Dragonfly n'emploie pas directement de livreurs. Nous travaillons en collaboration avec des entreprises de livraison indépendantes qui sont chargées du recrutement, de la planification des horaires et de la rémunération des livreurs, ainsi que de la gestion de leurs pratiques quotidiennes en matière d'emploi, conformément aux lois et réglementations en vigueur, écrit l'entreprise. Nous reconnaissons le rôle important que jouent les livreurs dans l'écosystème de la livraison et nous restons en dialogue avec nos partenaires de livraison afin de mieux comprendre la situation.

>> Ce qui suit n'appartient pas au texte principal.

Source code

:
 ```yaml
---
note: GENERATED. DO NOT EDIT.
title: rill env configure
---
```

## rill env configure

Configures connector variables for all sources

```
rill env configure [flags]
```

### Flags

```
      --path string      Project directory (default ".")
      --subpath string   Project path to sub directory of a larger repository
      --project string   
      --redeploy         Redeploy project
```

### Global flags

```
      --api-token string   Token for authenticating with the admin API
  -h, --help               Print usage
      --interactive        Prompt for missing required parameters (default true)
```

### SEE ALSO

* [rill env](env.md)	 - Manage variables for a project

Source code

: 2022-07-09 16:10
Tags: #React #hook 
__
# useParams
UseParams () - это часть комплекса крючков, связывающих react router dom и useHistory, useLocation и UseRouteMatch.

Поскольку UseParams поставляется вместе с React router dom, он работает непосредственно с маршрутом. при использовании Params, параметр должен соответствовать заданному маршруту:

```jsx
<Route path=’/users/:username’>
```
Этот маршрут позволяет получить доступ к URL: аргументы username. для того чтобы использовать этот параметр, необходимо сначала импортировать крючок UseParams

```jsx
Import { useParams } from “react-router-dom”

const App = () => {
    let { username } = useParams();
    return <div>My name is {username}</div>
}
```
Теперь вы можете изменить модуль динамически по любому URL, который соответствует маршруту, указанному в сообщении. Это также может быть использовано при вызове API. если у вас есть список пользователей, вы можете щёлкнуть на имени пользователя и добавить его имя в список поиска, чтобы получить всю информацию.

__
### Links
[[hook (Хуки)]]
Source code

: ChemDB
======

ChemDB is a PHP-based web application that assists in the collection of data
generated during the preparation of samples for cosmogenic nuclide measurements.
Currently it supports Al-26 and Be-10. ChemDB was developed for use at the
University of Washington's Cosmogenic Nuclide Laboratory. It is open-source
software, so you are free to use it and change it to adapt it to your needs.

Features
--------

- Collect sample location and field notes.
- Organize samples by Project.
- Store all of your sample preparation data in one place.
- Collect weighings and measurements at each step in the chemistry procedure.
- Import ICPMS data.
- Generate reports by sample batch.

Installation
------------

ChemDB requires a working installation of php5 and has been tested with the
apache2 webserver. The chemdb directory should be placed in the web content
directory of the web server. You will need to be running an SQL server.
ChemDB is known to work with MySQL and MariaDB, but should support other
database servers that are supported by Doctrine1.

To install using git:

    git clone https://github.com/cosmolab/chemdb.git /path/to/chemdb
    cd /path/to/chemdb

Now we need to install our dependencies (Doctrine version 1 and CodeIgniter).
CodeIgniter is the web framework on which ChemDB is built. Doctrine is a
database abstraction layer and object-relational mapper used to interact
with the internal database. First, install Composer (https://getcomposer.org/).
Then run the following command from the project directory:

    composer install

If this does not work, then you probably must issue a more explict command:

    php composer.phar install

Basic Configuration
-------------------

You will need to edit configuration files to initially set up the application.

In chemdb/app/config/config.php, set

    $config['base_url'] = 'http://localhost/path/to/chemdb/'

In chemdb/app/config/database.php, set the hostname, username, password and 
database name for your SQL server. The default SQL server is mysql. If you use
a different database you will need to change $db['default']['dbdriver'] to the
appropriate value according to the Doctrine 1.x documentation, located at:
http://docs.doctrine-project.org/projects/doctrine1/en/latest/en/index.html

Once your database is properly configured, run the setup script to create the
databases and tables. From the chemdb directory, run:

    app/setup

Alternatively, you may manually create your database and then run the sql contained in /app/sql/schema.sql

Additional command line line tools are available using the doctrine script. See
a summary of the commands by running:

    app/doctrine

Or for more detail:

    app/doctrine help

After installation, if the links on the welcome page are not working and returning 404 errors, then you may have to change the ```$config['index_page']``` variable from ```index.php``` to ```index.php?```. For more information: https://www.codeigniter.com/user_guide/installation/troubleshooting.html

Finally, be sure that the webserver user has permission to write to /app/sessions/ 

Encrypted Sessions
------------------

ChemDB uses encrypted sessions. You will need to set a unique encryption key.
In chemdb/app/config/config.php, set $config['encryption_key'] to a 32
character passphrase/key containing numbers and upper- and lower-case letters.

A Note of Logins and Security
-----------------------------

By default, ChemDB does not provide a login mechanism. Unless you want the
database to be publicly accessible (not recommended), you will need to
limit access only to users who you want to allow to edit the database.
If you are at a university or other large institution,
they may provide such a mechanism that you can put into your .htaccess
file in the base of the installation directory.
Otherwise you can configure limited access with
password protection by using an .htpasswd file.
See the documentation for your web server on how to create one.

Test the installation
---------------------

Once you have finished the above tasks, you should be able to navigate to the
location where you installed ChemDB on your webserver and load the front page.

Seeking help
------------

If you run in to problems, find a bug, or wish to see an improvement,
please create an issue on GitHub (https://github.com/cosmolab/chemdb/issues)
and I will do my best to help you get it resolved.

Guriqbal Singh admet que, officiellement, il travaille pour un sous-traitant.
Cependant, chaque fois qu’on nous embauche, c’est Dragonfly qui nous envoie un courriel, pas le sous-traitant. Et chaque fois qu’on nous licencie, c’est Dragonfly qui nous envoie un courriel, pas le sous-traitant, dit-il.
Il ajoute que, sur les factures, le nom du sous-traitant n'apparaît pas. C'est Dragonfly qui nous paie.
Depuis le début de leur grève, la moitié des livreurs ont perdu leur emploi, affirme Guriqbal Singh.
Changer la loi pour inclure les travailleurs indépendants
La présidente de la Fédération syndicale de la Saskatchewan (SFL), Lori Johb, soutient les livreurs de colis et souligne leur courage.
La SFL veut modifier la Loi sur l'emploi de la Saskatchewan (The Saskatchewan Employment Act) et surtout la définition du terme travailleur pour que les travailleurs indépendants qui font du travail à la demande bénéficient des mêmes avantages que les autres.
Ainsi, ils auraient droit à un salaire minimum et aux protections garanties par la loi.
Pour nous, un travailleur est un travailleur, un point, c’est tout. Si l’on travaille pour un salaire, cela implique tous les droits qui y sont associés, affirme Lori Johb.
Cette situation n'est pas unique à Saskatoon, affirme la présidente de la SFL. Partout au Canada, les travailleurs à la demande adhèrent à des syndicats.